»»

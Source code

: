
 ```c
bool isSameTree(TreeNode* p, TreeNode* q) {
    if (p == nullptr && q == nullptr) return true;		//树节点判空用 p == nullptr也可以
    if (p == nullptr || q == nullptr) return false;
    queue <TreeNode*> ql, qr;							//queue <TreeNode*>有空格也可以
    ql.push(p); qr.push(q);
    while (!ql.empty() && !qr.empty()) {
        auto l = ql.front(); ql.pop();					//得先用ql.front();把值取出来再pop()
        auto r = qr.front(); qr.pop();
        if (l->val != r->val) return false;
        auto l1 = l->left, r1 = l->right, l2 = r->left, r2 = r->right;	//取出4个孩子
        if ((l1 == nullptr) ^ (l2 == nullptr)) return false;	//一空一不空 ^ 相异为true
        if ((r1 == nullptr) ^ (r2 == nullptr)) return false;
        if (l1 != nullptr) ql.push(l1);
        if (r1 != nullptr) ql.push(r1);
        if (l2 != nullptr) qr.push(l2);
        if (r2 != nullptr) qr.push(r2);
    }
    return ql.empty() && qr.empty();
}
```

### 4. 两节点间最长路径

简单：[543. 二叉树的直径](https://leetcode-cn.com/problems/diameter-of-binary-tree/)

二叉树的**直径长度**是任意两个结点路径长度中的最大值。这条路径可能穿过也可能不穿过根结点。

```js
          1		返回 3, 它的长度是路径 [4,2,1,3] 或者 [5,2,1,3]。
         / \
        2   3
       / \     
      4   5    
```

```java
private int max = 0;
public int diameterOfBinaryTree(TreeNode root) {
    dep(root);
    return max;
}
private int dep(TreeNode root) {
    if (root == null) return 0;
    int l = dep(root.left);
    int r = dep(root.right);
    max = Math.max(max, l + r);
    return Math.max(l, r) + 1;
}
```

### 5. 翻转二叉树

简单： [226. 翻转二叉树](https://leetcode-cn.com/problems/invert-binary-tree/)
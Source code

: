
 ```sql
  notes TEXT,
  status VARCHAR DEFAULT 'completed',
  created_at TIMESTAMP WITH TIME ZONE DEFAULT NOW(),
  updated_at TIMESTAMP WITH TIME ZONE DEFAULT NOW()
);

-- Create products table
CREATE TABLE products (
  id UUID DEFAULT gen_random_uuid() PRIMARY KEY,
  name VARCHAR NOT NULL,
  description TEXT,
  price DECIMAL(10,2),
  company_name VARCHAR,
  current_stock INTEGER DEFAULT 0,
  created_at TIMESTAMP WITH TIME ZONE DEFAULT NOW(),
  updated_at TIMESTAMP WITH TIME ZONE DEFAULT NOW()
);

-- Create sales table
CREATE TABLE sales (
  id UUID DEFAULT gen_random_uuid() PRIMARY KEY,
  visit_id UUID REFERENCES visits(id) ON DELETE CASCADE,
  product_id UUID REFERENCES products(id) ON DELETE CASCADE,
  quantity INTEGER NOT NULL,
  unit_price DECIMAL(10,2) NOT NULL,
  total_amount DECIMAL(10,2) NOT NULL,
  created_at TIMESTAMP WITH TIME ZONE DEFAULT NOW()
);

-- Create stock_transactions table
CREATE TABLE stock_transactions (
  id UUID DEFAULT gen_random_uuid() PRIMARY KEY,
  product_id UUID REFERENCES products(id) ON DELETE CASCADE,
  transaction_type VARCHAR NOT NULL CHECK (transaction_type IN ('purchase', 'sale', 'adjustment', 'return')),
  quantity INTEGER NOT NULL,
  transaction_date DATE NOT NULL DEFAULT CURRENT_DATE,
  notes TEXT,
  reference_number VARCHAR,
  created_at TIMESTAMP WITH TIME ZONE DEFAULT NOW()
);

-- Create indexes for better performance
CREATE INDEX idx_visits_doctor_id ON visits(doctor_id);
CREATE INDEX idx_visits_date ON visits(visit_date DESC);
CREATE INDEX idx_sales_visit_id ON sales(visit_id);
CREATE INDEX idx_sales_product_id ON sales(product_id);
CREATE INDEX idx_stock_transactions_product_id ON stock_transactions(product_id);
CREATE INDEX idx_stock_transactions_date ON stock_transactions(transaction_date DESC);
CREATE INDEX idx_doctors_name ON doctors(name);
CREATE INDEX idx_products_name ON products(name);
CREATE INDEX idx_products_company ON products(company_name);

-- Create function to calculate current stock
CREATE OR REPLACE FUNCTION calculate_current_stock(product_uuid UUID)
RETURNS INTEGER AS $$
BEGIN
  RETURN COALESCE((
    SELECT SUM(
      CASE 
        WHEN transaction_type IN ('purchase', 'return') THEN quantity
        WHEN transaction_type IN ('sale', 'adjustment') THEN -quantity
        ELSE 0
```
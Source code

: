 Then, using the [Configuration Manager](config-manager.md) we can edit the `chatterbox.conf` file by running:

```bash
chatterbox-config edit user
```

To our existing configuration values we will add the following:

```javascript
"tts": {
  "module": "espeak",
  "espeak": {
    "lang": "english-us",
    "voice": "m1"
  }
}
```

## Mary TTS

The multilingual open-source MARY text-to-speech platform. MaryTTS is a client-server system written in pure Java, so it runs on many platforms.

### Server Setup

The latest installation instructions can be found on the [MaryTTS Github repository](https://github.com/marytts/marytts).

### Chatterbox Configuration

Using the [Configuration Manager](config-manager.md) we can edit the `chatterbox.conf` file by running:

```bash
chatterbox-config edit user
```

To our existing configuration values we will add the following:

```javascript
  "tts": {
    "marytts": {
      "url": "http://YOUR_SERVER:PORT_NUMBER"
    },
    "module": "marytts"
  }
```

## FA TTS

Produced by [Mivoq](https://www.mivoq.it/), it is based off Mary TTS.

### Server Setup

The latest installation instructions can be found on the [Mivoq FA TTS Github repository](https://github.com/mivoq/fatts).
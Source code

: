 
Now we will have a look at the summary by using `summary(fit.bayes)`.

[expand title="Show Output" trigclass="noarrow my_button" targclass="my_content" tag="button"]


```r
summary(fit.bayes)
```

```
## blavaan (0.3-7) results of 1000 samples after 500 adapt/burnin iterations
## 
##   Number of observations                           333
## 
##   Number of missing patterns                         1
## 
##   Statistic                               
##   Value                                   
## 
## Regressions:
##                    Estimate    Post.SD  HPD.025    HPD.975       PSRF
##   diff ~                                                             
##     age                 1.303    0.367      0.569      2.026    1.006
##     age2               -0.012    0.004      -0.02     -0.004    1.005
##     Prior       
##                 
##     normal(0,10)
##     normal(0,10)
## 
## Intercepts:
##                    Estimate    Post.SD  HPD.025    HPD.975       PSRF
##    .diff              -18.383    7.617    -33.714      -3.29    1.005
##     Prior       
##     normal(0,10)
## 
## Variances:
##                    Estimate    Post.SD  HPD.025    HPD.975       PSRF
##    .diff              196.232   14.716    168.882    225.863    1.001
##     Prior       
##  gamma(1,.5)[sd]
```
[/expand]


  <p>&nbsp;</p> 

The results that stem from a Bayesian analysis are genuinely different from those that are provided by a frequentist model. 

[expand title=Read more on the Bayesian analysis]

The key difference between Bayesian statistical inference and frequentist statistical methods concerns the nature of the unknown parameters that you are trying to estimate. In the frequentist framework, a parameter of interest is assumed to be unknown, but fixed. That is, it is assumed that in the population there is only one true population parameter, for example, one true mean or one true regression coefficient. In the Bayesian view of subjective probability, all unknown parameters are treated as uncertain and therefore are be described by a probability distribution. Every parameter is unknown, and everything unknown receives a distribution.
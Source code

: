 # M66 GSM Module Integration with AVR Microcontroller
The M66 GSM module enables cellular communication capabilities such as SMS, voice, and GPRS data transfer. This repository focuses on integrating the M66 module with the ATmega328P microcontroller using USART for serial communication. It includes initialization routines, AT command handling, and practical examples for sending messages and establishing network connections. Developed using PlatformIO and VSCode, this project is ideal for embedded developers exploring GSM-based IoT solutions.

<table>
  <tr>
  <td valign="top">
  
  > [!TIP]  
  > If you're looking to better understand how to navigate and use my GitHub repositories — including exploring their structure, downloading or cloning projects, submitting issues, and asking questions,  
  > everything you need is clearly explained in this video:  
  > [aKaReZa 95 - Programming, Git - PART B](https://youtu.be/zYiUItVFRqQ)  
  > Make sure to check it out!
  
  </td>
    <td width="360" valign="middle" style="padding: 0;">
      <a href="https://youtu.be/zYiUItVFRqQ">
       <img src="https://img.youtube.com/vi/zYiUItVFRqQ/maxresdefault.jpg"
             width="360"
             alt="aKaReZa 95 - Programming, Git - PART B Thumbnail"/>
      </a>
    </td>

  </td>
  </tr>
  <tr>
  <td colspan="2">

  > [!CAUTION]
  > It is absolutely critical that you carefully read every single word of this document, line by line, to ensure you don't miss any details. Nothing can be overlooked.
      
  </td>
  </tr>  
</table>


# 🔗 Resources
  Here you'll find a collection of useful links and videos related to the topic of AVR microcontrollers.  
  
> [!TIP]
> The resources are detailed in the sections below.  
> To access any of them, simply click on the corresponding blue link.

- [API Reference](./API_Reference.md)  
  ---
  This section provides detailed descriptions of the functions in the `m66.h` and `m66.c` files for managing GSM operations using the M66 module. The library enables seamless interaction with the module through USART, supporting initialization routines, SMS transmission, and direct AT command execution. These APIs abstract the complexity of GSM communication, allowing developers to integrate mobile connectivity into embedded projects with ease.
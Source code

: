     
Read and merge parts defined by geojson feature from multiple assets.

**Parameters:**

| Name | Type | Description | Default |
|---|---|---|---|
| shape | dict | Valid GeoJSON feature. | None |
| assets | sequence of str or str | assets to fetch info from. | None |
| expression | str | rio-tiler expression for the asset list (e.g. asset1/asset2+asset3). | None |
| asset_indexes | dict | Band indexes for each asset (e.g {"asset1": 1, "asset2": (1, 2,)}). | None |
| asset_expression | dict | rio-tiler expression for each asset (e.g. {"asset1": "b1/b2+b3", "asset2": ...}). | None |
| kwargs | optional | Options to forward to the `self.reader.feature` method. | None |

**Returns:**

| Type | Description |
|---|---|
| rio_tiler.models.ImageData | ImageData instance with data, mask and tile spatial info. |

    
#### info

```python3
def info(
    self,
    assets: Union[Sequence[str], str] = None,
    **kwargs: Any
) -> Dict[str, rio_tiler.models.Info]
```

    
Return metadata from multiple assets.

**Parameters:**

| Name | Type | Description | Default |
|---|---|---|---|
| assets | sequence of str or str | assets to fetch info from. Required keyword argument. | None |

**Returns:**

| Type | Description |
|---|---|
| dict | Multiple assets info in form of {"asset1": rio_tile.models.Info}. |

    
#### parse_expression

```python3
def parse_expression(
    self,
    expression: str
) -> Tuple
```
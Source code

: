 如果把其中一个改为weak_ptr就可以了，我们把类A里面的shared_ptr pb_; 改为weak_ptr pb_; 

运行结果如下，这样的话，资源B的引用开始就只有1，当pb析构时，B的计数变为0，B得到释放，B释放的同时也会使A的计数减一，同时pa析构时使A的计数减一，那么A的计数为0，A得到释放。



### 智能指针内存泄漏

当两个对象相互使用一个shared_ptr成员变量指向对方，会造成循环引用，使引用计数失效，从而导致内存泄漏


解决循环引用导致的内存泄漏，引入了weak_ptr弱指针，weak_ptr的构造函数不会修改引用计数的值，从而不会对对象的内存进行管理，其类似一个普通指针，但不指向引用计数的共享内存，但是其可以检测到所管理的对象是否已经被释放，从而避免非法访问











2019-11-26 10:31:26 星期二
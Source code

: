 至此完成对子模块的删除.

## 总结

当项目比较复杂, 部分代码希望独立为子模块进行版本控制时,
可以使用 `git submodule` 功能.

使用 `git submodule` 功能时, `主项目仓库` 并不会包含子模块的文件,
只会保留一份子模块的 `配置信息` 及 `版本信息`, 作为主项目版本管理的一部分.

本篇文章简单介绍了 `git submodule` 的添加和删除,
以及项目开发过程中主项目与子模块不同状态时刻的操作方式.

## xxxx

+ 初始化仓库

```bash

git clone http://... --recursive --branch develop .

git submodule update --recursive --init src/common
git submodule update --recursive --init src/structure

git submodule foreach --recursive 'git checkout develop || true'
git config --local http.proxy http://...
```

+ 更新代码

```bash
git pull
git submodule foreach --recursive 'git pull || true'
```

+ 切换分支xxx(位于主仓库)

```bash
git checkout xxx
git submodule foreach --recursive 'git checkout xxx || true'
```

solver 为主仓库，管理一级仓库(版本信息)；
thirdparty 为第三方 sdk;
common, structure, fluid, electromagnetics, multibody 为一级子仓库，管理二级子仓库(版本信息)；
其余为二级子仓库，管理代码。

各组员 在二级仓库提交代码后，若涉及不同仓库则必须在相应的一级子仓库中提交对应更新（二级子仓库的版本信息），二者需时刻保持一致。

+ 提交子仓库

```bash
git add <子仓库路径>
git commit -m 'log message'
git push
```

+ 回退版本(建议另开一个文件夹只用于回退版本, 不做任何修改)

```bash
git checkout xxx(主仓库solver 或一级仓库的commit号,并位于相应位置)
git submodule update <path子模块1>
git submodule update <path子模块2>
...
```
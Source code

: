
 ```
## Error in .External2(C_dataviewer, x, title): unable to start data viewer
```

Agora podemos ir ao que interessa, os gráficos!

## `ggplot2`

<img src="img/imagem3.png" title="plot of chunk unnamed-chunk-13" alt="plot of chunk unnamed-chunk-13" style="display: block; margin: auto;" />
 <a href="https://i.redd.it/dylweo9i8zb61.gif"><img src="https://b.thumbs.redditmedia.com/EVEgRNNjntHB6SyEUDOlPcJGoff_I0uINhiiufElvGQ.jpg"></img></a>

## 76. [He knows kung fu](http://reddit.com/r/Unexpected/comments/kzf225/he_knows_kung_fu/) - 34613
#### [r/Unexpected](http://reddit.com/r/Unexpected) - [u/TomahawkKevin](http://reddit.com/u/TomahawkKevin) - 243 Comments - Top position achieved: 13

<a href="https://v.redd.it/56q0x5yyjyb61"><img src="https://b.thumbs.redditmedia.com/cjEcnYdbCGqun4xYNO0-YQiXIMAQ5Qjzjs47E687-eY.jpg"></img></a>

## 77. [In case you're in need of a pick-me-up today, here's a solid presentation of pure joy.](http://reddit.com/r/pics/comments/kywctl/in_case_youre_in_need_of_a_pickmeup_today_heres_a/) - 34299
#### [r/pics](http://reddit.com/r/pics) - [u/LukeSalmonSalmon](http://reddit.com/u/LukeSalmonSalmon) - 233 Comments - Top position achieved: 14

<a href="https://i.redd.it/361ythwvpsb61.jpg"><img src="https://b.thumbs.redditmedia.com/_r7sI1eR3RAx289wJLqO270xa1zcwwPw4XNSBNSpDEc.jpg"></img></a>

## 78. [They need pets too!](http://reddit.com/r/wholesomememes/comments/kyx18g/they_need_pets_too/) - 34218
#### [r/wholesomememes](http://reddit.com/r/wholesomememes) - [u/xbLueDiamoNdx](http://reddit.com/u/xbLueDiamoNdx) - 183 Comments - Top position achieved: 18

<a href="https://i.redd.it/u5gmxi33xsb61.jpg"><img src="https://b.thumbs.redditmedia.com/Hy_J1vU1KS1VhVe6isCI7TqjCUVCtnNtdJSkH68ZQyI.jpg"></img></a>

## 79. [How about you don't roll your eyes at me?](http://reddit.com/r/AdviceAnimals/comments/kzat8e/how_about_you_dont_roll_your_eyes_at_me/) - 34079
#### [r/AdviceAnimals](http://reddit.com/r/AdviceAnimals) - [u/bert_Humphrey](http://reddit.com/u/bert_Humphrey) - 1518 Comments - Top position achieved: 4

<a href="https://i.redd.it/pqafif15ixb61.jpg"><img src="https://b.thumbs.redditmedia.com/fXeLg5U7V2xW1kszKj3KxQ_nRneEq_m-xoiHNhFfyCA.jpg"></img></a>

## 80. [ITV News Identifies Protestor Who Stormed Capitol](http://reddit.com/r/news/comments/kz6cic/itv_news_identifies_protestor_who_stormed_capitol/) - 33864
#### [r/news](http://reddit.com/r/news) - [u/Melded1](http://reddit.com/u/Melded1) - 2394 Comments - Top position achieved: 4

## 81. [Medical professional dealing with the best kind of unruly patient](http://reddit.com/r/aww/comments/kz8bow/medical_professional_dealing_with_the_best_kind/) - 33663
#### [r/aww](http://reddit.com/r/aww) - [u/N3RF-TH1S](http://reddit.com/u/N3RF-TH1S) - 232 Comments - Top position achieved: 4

««

HOW TO COMPLETE THIS TASK: All lines in the listing above that contain "indexes" should be shown.

TASK RESULT:
-- Create indexes for better performance
| asset_indexes | dict | Band indexes for each asset (e.g {"asset1": 1, "asset2": (1, 2,)}). | None |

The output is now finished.